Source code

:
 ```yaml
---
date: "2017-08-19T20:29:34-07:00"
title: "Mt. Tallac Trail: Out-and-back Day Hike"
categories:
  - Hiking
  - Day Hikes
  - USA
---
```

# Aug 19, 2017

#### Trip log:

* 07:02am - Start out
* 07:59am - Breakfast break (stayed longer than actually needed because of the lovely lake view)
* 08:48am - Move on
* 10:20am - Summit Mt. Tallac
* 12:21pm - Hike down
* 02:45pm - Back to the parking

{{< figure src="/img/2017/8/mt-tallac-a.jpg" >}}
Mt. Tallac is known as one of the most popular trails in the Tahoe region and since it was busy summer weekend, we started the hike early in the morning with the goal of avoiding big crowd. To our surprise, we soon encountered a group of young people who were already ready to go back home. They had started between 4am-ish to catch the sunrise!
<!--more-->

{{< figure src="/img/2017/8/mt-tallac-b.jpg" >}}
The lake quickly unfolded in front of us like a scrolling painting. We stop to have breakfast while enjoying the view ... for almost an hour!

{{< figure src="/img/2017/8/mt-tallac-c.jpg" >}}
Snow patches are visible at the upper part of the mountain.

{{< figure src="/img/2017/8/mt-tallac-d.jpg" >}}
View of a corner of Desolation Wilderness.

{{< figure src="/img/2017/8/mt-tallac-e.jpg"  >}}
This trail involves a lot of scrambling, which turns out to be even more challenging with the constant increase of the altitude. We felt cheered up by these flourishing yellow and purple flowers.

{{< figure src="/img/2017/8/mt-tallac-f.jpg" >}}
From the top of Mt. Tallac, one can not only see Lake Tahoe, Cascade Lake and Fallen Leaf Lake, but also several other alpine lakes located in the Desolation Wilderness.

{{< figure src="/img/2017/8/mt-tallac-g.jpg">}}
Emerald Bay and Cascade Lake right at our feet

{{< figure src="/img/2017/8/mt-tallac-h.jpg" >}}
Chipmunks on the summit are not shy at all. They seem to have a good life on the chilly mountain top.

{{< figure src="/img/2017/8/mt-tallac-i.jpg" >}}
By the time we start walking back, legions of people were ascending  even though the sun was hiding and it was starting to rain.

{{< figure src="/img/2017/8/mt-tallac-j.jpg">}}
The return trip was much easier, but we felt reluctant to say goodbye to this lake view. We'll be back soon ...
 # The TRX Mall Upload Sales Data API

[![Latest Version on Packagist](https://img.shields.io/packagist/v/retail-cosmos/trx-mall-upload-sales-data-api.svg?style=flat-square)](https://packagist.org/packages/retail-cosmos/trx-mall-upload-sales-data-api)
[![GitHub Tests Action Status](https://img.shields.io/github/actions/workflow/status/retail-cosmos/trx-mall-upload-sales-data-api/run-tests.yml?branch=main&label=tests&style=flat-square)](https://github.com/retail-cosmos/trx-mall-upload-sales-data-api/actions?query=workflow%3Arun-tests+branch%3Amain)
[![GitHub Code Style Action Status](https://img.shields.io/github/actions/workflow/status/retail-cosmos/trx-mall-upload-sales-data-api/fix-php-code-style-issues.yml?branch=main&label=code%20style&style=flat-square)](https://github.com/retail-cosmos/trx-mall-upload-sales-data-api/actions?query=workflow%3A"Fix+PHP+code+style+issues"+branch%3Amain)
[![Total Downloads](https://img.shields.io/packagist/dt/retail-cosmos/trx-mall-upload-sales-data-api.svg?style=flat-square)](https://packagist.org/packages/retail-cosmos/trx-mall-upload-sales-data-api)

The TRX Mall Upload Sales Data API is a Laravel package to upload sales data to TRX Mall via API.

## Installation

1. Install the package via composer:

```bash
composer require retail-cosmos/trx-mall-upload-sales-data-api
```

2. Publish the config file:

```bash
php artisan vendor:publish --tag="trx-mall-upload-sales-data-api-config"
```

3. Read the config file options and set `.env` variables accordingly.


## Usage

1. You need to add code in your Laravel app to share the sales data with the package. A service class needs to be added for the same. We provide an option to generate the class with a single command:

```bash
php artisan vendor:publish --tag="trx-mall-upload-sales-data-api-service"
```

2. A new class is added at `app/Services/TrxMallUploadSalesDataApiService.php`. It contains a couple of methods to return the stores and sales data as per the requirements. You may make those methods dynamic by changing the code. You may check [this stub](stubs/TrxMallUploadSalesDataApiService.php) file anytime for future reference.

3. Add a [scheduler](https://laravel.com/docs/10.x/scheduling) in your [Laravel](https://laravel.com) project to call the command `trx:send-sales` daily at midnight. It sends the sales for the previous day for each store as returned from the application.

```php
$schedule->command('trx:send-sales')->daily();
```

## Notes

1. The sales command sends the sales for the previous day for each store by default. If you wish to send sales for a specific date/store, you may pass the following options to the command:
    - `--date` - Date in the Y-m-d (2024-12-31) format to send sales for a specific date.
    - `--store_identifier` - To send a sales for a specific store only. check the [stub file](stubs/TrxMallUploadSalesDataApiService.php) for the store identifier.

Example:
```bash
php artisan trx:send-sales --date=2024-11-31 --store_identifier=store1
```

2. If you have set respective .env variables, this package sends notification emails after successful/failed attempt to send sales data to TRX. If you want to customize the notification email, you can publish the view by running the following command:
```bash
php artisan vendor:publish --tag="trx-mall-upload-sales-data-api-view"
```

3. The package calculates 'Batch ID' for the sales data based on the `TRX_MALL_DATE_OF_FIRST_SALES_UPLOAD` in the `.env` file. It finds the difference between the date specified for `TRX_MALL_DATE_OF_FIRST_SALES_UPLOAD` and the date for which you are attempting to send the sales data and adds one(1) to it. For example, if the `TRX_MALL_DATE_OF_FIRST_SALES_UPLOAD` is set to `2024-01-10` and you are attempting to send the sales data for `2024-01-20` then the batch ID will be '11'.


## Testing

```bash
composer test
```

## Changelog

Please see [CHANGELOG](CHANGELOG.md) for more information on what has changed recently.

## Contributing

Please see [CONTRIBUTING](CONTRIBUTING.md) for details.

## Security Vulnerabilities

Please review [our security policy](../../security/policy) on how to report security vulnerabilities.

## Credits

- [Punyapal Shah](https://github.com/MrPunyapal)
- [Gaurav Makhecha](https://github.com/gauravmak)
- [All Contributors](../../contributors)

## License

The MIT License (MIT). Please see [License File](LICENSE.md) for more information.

————————

Task directions
Scan the lines above, and whenever one holds the string "artisan", copy it.

Response to the task
php artisan vendor:publish --tag="trx-mall-upload-sales-data-api-config"
php artisan vendor:publish --tag="trx-mall-upload-sales-data-api-service"
php artisan trx:send-sales --date=2024-11-31 --store_identifier=store1
php artisan vendor:publish --tag="trx-mall-upload-sales-data-api-view"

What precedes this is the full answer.